### Brief
Pick the lines holding the string "static" out of the records and copy them.

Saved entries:
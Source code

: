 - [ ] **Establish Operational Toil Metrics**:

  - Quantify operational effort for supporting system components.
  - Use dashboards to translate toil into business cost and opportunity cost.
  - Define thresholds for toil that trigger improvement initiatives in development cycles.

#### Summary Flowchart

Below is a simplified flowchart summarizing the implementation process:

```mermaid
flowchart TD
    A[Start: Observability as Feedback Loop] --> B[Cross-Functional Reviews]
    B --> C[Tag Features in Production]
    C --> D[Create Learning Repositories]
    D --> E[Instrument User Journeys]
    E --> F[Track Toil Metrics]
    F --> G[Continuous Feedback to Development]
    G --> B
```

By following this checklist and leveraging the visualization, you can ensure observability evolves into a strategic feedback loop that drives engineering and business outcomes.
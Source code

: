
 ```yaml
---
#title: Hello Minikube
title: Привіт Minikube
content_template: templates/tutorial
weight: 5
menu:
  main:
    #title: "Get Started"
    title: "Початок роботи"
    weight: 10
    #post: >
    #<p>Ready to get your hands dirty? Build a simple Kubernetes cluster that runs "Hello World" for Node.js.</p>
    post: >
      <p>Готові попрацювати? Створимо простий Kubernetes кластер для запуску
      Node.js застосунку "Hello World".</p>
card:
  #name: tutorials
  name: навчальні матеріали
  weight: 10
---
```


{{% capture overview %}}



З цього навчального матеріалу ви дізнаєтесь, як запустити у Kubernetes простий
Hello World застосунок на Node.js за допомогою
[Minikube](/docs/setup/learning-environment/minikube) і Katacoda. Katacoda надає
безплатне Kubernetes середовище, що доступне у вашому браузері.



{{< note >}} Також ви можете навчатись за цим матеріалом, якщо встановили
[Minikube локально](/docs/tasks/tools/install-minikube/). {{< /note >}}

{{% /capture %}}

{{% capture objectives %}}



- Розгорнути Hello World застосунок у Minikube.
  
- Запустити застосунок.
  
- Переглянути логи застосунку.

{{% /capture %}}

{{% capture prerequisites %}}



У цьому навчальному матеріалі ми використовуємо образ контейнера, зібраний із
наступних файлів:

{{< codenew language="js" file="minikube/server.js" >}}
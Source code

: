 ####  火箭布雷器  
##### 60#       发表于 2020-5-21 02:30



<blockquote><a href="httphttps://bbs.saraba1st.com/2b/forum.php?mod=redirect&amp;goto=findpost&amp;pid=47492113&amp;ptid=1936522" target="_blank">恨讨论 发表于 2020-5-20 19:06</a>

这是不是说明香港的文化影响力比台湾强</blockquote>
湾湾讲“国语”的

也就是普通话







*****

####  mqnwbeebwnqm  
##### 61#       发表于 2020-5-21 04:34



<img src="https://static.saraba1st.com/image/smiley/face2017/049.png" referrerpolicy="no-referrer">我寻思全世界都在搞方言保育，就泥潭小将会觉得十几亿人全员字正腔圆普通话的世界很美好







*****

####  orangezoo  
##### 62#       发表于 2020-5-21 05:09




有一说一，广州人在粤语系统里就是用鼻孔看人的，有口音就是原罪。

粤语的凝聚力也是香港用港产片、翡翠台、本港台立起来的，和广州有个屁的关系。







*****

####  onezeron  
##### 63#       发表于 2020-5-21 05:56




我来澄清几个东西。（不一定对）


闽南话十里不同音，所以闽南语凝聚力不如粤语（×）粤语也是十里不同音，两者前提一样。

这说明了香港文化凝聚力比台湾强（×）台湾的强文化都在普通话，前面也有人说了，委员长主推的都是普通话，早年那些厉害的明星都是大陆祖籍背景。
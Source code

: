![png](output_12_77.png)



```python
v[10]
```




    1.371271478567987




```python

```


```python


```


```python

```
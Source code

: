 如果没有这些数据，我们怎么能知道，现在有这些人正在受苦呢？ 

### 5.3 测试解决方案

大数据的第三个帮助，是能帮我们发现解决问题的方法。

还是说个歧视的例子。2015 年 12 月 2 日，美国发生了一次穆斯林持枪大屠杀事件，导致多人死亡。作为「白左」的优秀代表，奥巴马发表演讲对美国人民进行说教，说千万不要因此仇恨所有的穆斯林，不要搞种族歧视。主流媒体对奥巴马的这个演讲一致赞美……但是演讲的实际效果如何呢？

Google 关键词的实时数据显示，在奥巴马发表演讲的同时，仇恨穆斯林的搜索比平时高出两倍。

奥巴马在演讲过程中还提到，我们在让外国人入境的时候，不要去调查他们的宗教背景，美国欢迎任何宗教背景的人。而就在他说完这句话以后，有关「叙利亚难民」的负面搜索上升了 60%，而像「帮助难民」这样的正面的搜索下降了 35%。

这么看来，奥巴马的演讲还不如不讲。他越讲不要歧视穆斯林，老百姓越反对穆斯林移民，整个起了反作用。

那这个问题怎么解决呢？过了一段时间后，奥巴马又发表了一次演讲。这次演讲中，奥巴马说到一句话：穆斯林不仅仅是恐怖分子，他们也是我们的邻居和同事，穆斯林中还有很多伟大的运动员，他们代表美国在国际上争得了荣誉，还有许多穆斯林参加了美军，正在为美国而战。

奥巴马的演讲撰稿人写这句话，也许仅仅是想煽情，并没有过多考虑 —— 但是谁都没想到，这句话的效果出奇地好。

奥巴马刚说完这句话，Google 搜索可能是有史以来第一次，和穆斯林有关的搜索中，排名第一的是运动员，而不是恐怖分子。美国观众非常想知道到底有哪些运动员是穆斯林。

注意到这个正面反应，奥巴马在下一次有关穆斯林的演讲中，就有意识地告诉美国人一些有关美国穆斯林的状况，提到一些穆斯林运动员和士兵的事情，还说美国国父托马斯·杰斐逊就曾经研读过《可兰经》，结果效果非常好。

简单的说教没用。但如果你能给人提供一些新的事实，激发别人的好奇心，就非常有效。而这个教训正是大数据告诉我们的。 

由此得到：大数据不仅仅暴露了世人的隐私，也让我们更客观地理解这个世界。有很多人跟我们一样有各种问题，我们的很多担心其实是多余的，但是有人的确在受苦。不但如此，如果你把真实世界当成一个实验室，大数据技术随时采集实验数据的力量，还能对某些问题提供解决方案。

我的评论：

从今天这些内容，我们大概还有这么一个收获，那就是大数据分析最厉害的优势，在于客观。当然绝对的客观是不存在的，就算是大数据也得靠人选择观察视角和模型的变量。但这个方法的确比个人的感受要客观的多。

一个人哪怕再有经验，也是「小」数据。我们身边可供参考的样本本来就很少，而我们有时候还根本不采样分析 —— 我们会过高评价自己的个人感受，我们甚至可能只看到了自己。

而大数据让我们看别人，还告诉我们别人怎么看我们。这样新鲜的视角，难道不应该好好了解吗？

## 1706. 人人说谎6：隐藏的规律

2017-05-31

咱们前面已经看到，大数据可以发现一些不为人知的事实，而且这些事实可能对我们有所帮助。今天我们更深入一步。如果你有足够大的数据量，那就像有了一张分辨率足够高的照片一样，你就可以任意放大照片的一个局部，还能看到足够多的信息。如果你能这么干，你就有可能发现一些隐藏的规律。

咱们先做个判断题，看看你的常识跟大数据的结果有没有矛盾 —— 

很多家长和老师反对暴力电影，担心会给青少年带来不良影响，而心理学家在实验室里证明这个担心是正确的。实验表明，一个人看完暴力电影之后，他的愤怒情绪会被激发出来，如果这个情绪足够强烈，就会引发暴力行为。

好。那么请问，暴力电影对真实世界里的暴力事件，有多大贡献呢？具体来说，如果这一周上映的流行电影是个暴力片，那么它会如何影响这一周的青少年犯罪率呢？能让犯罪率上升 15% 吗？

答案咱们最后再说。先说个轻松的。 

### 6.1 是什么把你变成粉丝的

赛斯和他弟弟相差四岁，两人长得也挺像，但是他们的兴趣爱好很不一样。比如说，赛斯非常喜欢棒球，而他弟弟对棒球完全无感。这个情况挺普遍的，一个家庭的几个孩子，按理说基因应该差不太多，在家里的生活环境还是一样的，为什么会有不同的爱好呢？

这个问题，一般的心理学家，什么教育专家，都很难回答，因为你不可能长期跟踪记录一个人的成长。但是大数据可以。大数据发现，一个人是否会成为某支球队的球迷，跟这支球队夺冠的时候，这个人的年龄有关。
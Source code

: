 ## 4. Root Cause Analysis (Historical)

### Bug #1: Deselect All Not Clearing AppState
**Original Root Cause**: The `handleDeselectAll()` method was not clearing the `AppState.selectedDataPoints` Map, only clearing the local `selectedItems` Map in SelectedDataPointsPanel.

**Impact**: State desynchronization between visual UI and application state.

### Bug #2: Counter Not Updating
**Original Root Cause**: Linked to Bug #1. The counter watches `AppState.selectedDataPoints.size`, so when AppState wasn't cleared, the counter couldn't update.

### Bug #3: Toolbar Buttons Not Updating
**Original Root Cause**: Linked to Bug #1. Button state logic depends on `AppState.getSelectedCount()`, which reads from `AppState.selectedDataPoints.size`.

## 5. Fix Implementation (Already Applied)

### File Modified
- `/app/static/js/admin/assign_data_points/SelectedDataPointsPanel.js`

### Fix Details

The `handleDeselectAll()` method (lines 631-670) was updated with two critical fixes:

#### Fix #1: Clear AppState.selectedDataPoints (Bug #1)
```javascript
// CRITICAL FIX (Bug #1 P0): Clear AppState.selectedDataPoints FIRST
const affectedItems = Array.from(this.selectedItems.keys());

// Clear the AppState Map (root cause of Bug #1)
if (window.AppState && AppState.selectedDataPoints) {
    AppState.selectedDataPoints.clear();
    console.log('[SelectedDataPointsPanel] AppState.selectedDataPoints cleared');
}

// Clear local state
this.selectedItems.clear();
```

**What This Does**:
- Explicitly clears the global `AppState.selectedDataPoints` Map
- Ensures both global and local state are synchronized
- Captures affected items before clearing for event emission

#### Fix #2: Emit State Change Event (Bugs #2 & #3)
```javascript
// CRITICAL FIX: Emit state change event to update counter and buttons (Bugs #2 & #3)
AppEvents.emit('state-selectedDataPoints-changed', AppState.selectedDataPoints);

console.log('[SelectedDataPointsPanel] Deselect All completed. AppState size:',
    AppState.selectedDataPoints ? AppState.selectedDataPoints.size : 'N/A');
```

### Exercise result
<img src="https://static.saraba1st.com/image/smiley/face2017/049.png" referrerpolicy="no-referrer">我寻思全世界都在搞方言保育，就泥潭小将会觉得十几亿人全员字正腔圆普通话的世界很美好
- `/app/static/js/admin/assign_data_points/SelectedDataPointsPanel.js`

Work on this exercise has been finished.